> _WHAT TO WORK ON_
Which lines in the data below contain the word "alpha"? Copy each of them.

Saved data entries
++++++

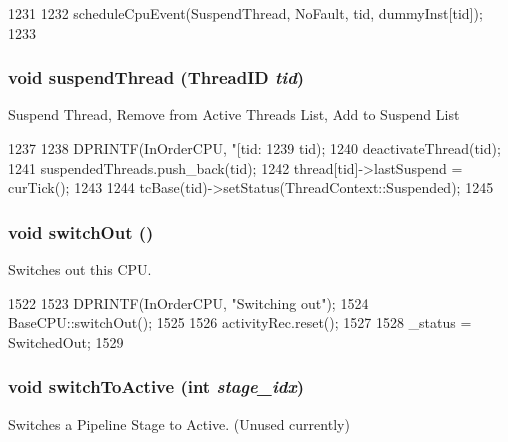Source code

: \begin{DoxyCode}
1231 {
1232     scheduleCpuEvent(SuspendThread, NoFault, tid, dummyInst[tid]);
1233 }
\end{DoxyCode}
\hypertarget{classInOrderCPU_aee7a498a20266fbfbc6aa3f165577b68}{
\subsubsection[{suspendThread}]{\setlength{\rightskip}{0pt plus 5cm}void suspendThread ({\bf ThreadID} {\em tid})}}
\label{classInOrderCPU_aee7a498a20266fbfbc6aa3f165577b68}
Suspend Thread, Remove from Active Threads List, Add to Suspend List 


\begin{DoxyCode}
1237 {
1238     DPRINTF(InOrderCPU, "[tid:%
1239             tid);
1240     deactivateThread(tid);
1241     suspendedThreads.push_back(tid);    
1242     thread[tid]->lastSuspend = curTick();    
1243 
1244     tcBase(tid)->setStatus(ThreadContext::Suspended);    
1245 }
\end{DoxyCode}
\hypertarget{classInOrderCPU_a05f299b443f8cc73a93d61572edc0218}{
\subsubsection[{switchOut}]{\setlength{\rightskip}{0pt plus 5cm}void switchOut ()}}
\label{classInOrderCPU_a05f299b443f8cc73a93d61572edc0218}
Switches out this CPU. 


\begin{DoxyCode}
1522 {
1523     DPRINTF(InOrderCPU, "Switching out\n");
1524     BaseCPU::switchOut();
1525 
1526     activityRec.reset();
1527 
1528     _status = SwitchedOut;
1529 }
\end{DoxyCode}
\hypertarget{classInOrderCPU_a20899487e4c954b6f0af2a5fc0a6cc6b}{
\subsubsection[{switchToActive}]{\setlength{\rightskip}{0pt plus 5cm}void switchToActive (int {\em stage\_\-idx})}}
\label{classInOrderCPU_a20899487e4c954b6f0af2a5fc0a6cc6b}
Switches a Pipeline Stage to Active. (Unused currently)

++++++

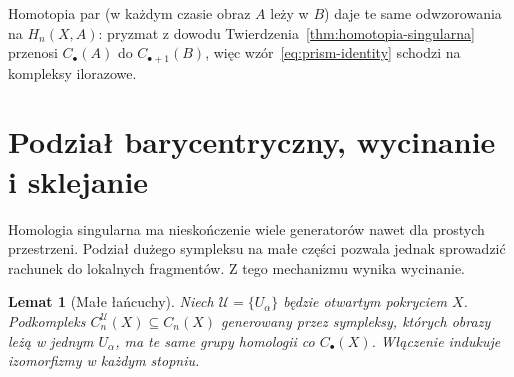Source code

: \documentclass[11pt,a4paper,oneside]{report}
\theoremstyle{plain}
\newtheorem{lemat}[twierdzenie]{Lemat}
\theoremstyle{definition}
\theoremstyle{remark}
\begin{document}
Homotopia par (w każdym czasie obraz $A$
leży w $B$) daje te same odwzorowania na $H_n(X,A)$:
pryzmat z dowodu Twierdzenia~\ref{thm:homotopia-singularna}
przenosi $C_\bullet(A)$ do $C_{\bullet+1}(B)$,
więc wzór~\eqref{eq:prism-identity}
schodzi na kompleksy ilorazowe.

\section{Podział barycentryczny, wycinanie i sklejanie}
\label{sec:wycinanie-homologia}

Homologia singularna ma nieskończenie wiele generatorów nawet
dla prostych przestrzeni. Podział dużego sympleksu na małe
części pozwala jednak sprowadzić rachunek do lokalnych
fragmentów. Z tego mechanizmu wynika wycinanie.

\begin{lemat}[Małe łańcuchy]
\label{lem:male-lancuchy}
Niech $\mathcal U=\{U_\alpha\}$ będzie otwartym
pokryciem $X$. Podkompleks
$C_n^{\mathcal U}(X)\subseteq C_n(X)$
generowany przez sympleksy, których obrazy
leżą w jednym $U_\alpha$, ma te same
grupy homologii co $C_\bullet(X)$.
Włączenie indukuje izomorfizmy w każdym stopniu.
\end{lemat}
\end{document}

++++++

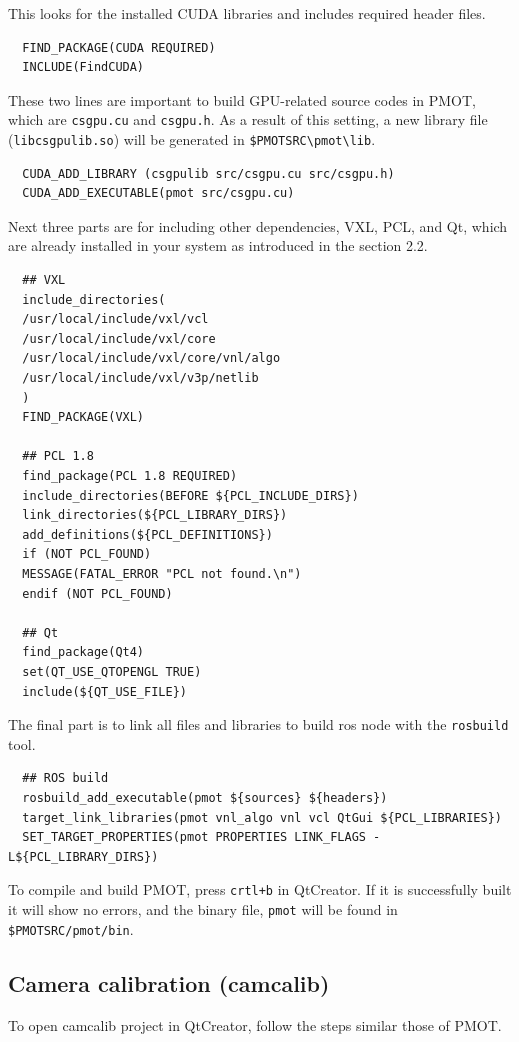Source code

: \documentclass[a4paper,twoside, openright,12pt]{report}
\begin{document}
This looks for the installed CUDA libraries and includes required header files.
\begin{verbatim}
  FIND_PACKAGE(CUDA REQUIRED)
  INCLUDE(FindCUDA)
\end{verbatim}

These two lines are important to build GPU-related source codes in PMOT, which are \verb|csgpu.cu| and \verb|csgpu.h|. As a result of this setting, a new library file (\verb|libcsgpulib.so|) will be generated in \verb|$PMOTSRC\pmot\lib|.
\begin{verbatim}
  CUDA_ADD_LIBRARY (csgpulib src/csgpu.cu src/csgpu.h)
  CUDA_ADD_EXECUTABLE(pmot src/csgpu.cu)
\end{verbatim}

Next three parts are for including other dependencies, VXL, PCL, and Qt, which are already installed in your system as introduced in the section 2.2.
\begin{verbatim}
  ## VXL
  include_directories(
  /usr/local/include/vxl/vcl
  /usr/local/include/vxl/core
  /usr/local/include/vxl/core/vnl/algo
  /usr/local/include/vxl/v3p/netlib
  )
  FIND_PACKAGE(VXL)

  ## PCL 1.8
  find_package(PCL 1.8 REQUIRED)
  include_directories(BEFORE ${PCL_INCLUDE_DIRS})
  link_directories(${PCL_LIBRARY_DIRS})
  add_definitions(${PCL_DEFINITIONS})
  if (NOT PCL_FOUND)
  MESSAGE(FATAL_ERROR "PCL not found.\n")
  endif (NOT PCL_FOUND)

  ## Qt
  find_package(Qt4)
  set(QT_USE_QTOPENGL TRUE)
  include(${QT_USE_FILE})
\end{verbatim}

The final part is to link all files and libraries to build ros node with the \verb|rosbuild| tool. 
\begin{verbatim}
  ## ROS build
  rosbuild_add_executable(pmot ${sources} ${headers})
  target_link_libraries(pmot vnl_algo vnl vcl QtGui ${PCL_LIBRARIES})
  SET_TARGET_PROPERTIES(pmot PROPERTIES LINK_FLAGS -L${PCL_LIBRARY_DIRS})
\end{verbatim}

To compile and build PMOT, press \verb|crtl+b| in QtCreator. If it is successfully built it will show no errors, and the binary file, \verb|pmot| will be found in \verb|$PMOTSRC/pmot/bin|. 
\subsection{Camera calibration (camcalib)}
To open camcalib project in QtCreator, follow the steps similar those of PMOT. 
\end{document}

++++++

> _RESPONSE BOX_
Niech $\mathcal U=\{U_\alpha\}$ będzie otwartym
leżą w jednym $U_\alpha$, ma te same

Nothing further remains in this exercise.